Innovative Application of Electric Vehicles in Sustainable Energy Systems of the Future
Vedran Podobnik, Ignac Lovrek, Jurica Babic
Keywords: Electric Vehicles; Sustainability; Innovation; Energy systems
H2020 challenge: Secure, clean and efficient energy
Knowledge and skills (P: prerequisite; D: desirable, but not necessary): to be familiar with newest trends in ICT (P); to have interest in Electric Vehicles (D); to care about sustainability (D); to be curious and prolific Internet researcher (D); to be familiar with Energy Systems (D)

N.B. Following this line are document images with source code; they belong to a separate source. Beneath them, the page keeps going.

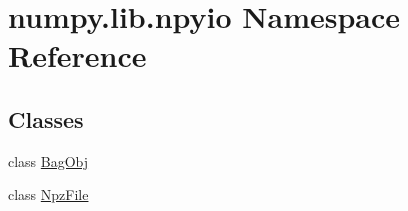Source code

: \hypertarget{namespacenumpy_1_1lib_1_1npyio}{}\section{numpy.\+lib.\+npyio Namespace Reference}
\label{namespacenumpy_1_1lib_1_1npyio}
\subsection*{Classes}
\begin{DoxyCompactItemize}
\item 
class \hyperlink{classnumpy_1_1lib_1_1npyio_1_1BagObj}{Bag\+Obj}
\item 
class \hyperlink{classnumpy_1_1lib_1_1npyio_1_1NpzFile}{Npz\+File}
\end{DoxyCompactItemize}

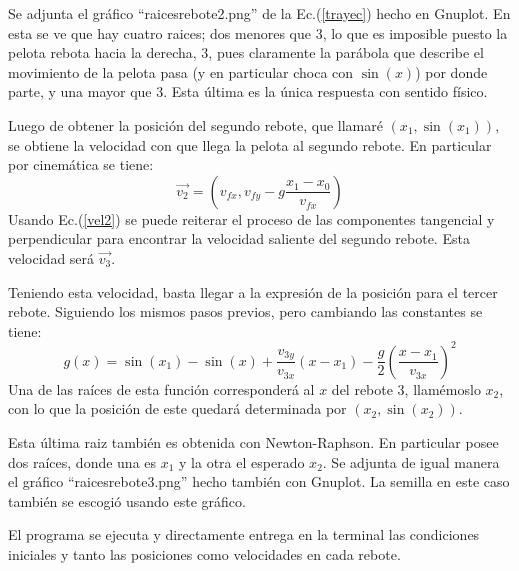 \documentclass[12pt]{article}
\begin{document}
\begin{itemize}
Se adjunta el gráfico ``raicesrebote2.png'' de la Ec.(\ref{trayec}) hecho en Gnuplot. En esta se ve que hay cuatro raices; dos menores que $3$, lo que es imposible puesto la pelota rebota hacia la derecha, $3$, pues claramente la parábola que describe el movimiento de la pelota pasa (y en particular choca con $\sin(x)$) por donde parte, y una mayor que $3$. Esta última es la única respuesta con sentido físico.

Luego de obtener la posición del segundo rebote, que llamaré $(x_1,\sin(x_1))$, se obtiene la velocidad con que llega la pelota al segundo rebote. En particular por cinemática se tiene:
\begin{equation}
\label{vel2}
\vec{v_2}=\left(v_{fx},v_{fy}-g\frac{x_1-x_0}{v_{fx}}\right)
\end{equation}
Usando Ec.(\ref{vel2}) se puede reiterar el proceso de las componentes tangencial y perpendicular para encontrar la velocidad saliente del segundo rebote. Esta velocidad será $\vec{v_3}$.

Teniendo esta velocidad, basta llegar a la expresión de la posición para el tercer rebote. Siguiendo los mismos pasos previos, pero cambiando las constantes se tiene:
\begin{equation*}
g(x)=\sin(x_1)-\sin(x)+\frac{v_{3y}}{v_{3x}}(x-x_1)-\frac{g}{2}\left(\frac{x-x_1}{v_{3x}}\right)^2
\end{equation*}
Una de las raíces de esta función corresponderá al $x$ del rebote 3, llamémoslo $x_2$, con lo que la posición de este quedará determinada por $(x_2,\sin(x_2))$.

Esta última raiz también es obtenida con Newton-Raphson. En particular posee dos raíces, donde una es $x_1$ y la otra el esperado $x_2$. Se adjunta de igual manera el gráfico ``raicesrebote3.png'' hecho también con Gnuplot. La semilla en este caso también se escogió usando este gráfico.

El programa se ejecuta y directamente entrega en la terminal las condiciones iniciales y tanto las posiciones como velocidades en cada rebote.
\end{itemize}
\end{document}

Nowadays, a term sustainable development is most often associated with a term environmental sustainability, whose goal is to conserve natural resources and to develop alternate sources of electricity while reducing pollution and harm to the environment . In that respect, the undisputed truth is that changes are needed in the way people produce and consume energy. The lucrative amount of money EU offers through the HORIZON 2020 framework , as well as the latest Paris agreement on a climate change , communicates a clear strategic vision on what to accomplish but it provides no clues on how to do so.
An electric vehicle (EV) is a prime example of energy efficient and low carbon technology [4, 5, 6, 7]. Not only does an EV drive more smoothly and more economically than its internal combustion engine counterpart, but it also has a dedicated battery which can store electricity. In theory, this can be really exciting because the EV battery provides means to use EVs not only for traveling but also for storing the excess electricity, which typically happens when the wind turbine produces more electricity than users (e.g., industry and residential) currently need.
It seems an EV is a clear winner in all areas. In current practice, however, this may not be the case. Without serious incentives, economical benefits of EVs are still doubtful. Even though EVs have so-called zero tailpipe emissions, the electricity still largely comes from fossil fuels. Potential applications of EVs as energy storage are yet to be explored due to its costly battery and the overall lack of charging infrastructure. Thus, energy systems of the future need a lot of ICT-based innovation to tackle challenges imposed by EVs.
Five INNOSOC students, supervised by two INNOSOC lecturers, will collaborate on answering how innovative coupling of ICT and EVs can contribute to building sustainable energy systems of the future. These activities will be conducted as a part of the ERASMUS+ blended mobility and will be finalized during INNOSOC Zagreb 2016 workshop in late April 2016.
EVs are strongly tied to the specific objectives and research areas from the HORIZON 2020. In particular, EVs are highly efficient machines which reduce energy consumption and carbon footprint. Being mobile energy sources, EVs, along with appropriate policies and incentives, promote the inclusion of a low-cost, low-carbon electricity supply. Energy entrepreneurs interested in EV business (e.g., charging facilities) will need robust decision-making (e.g., pricing policies) as well as public engagement (e.g., EV owner charging flexibility) in order to achieve a market uptake. That being said, new knowledge and technologies are needed in the area of EVs to tackle wicked problems  in the energy systems of the future.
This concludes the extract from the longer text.